## Aim of the exercise:
Below are records to be reproduced exactly and in full.

[Items from a data source]
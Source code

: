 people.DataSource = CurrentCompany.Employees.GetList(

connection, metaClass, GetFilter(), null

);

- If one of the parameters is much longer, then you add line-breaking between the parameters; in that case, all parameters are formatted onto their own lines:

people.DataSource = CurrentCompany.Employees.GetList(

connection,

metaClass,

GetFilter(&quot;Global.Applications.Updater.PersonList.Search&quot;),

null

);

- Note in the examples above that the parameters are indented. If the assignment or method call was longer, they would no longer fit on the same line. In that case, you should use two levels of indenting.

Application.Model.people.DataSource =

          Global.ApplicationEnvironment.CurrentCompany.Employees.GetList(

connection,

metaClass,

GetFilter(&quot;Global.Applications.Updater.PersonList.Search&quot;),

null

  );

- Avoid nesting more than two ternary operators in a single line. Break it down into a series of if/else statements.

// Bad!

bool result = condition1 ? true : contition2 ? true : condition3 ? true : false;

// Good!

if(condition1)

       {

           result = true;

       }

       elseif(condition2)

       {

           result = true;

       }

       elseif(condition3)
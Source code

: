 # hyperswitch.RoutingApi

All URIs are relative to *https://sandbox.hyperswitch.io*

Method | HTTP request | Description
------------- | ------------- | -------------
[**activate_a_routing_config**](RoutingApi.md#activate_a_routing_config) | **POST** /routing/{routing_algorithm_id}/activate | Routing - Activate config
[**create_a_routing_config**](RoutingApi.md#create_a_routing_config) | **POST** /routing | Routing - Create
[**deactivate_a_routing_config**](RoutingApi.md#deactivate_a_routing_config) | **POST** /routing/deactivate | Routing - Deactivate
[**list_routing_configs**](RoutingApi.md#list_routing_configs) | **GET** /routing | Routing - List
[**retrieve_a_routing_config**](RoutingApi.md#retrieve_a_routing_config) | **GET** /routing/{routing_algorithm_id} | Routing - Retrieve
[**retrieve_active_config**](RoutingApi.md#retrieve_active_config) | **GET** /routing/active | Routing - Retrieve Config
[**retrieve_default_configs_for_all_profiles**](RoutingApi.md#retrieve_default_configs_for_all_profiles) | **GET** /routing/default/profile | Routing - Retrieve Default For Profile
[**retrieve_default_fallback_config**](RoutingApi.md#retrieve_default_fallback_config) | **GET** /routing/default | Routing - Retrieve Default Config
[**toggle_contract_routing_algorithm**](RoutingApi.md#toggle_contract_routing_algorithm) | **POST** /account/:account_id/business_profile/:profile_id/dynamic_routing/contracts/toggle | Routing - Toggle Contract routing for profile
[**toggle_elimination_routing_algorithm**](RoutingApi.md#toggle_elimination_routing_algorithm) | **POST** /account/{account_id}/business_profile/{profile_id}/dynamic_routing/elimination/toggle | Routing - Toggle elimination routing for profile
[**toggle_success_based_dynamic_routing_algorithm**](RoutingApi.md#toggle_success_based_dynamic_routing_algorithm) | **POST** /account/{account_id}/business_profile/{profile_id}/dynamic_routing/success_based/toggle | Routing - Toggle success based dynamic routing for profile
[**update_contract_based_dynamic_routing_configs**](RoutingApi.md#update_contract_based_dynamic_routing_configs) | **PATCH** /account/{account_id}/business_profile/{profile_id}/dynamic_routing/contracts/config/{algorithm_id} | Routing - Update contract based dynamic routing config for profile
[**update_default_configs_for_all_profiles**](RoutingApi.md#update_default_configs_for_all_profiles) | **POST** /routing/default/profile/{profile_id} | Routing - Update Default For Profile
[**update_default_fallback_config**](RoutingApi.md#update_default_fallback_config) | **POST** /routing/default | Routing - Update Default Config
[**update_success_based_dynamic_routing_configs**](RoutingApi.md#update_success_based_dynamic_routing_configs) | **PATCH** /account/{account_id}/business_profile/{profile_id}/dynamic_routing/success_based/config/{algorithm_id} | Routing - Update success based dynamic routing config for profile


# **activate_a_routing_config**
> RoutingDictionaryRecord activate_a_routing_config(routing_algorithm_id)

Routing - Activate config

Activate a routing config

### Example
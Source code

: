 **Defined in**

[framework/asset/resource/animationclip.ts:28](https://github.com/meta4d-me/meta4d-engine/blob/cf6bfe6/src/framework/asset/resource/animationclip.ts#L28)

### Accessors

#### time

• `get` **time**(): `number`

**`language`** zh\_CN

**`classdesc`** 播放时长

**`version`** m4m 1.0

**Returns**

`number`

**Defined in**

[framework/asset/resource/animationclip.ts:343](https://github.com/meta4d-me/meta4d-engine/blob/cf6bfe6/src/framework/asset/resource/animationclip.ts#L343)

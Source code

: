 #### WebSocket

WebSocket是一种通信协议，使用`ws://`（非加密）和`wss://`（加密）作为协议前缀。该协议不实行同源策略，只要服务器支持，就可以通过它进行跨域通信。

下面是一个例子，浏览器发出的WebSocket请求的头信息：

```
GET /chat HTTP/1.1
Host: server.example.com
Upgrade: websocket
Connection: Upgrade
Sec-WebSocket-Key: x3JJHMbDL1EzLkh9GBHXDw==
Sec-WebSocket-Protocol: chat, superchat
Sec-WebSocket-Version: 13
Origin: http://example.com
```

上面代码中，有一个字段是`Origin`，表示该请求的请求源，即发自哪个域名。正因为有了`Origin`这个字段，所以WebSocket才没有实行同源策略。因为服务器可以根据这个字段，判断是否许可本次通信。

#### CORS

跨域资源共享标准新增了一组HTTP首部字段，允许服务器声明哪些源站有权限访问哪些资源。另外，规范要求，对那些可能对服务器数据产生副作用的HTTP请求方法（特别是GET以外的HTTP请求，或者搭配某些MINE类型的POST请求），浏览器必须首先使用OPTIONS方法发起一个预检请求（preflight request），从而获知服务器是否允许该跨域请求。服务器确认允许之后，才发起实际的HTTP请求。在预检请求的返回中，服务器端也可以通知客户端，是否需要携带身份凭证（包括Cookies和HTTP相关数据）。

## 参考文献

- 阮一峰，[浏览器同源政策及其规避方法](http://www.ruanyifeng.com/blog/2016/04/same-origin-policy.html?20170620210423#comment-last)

## Expected answer:
Source code

: people.DataSource = CurrentCompany.Employees.GetList(

connection, metaClass, GetFilter(), null

);

- If one of the parameters is much longer, then you add line-breaking between the parameters; in that case, all parameters are formatted onto their own lines:

people.DataSource = CurrentCompany.Employees.GetList(

connection,

metaClass,

GetFilter(&quot;Global.Applications.Updater.PersonList.Search&quot;),

null

);

- Note in the examples above that the parameters are indented. If the assignment or method call was longer, they would no longer fit on the same line. In that case, you should use two levels of indenting.

Application.Model.people.DataSource =

          Global.ApplicationEnvironment.CurrentCompany.Employees.GetList(

connection,

metaClass,

GetFilter(&quot;Global.Applications.Updater.PersonList.Search&quot;),

null

  );

- Avoid nesting more than two ternary operators in a single line. Break it down into a series of if/else statements.

// Bad!

bool result = condition1 ? true : contition2 ? true : condition3 ? true : false;

// Good!

if(condition1)

       {

           result = true;

       }

       elseif(condition2)

       {

           result = true;

       }

       elseif(condition3)
Source code

: # hyperswitch.RoutingApi

All URIs are relative to *https://sandbox.hyperswitch.io*

Method | HTTP request | Description
------------- | ------------- | -------------
[**activate_a_routing_config**](RoutingApi.md#activate_a_routing_config) | **POST** /routing/{routing_algorithm_id}/activate | Routing - Activate config
[**create_a_routing_config**](RoutingApi.md#create_a_routing_config) | **POST** /routing | Routing - Create
[**deactivate_a_routing_config**](RoutingApi.md#deactivate_a_routing_config) | **POST** /routing/deactivate | Routing - Deactivate
[**list_routing_configs**](RoutingApi.md#list_routing_configs) | **GET** /routing | Routing - List
[**retrieve_a_routing_config**](RoutingApi.md#retrieve_a_routing_config) | **GET** /routing/{routing_algorithm_id} | Routing - Retrieve
[**retrieve_active_config**](RoutingApi.md#retrieve_active_config) | **GET** /routing/active | Routing - Retrieve Config
[**retrieve_default_configs_for_all_profiles**](RoutingApi.md#retrieve_default_configs_for_all_profiles) | **GET** /routing/default/profile | Routing - Retrieve Default For Profile
[**retrieve_default_fallback_config**](RoutingApi.md#retrieve_default_fallback_config) | **GET** /routing/default | Routing - Retrieve Default Config
[**toggle_contract_routing_algorithm**](RoutingApi.md#toggle_contract_routing_algorithm) | **POST** /account/:account_id/business_profile/:profile_id/dynamic_routing/contracts/toggle | Routing - Toggle Contract routing for profile
[**toggle_elimination_routing_algorithm**](RoutingApi.md#toggle_elimination_routing_algorithm) | **POST** /account/{account_id}/business_profile/{profile_id}/dynamic_routing/elimination/toggle | Routing - Toggle elimination routing for profile
[**toggle_success_based_dynamic_routing_algorithm**](RoutingApi.md#toggle_success_based_dynamic_routing_algorithm) | **POST** /account/{account_id}/business_profile/{profile_id}/dynamic_routing/success_based/toggle | Routing - Toggle success based dynamic routing for profile
[**update_contract_based_dynamic_routing_configs**](RoutingApi.md#update_contract_based_dynamic_routing_configs) | **PATCH** /account/{account_id}/business_profile/{profile_id}/dynamic_routing/contracts/config/{algorithm_id} | Routing - Update contract based dynamic routing config for profile
[**update_default_configs_for_all_profiles**](RoutingApi.md#update_default_configs_for_all_profiles) | **POST** /routing/default/profile/{profile_id} | Routing - Update Default For Profile
[**update_default_fallback_config**](RoutingApi.md#update_default_fallback_config) | **POST** /routing/default | Routing - Update Default Config
[**update_success_based_dynamic_routing_configs**](RoutingApi.md#update_success_based_dynamic_routing_configs) | **PATCH** /account/{account_id}/business_profile/{profile_id}/dynamic_routing/success_based/config/{algorithm_id} | Routing - Update success based dynamic routing config for profile


# **activate_a_routing_config**
> RoutingDictionaryRecord activate_a_routing_config(routing_algorithm_id)

Routing - Activate config

Activate a routing config

### Example
Source code

: **Defined in**

[framework/asset/resource/animationclip.ts:28](https://github.com/meta4d-me/meta4d-engine/blob/cf6bfe6/src/framework/asset/resource/animationclip.ts#L28)

### Accessors

#### time

• `get` **time**(): `number`

**`language`** zh\_CN

**`classdesc`** 播放时长

**`version`** m4m 1.0

**Returns**

`number`

**Defined in**

[framework/asset/resource/animationclip.ts:343](https://github.com/meta4d-me/meta4d-engine/blob/cf6bfe6/src/framework/asset/resource/animationclip.ts#L343)

Source code

: #### WebSocket

WebSocket是一种通信协议，使用`ws://`（非加密）和`wss://`（加密）作为协议前缀。该协议不实行同源策略，只要服务器支持，就可以通过它进行跨域通信。

下面是一个例子，浏览器发出的WebSocket请求的头信息：

```
GET /chat HTTP/1.1
Host: server.example.com
Upgrade: websocket
Connection: Upgrade
Sec-WebSocket-Key: x3JJHMbDL1EzLkh9GBHXDw==
Sec-WebSocket-Protocol: chat, superchat
Sec-WebSocket-Version: 13
Origin: http://example.com
```

上面代码中，有一个字段是`Origin`，表示该请求的请求源，即发自哪个域名。正因为有了`Origin`这个字段，所以WebSocket才没有实行同源策略。因为服务器可以根据这个字段，判断是否许可本次通信。

#### CORS

跨域资源共享标准新增了一组HTTP首部字段，允许服务器声明哪些源站有权限访问哪些资源。另外，规范要求，对那些可能对服务器数据产生副作用的HTTP请求方法（特别是GET以外的HTTP请求，或者搭配某些MINE类型的POST请求），浏览器必须首先使用OPTIONS方法发起一个预检请求（preflight request），从而获知服务器是否允许该跨域请求。服务器确认允许之后，才发起实际的HTTP请求。在预检请求的返回中，服务器端也可以通知客户端，是否需要携带身份凭证（包括Cookies和HTTP相关数据）。

## 参考文献

- 阮一峰，[浏览器同源政策及其规避方法](http://www.ruanyifeng.com/blog/2016/04/same-origin-policy.html?20170620210423#comment-last)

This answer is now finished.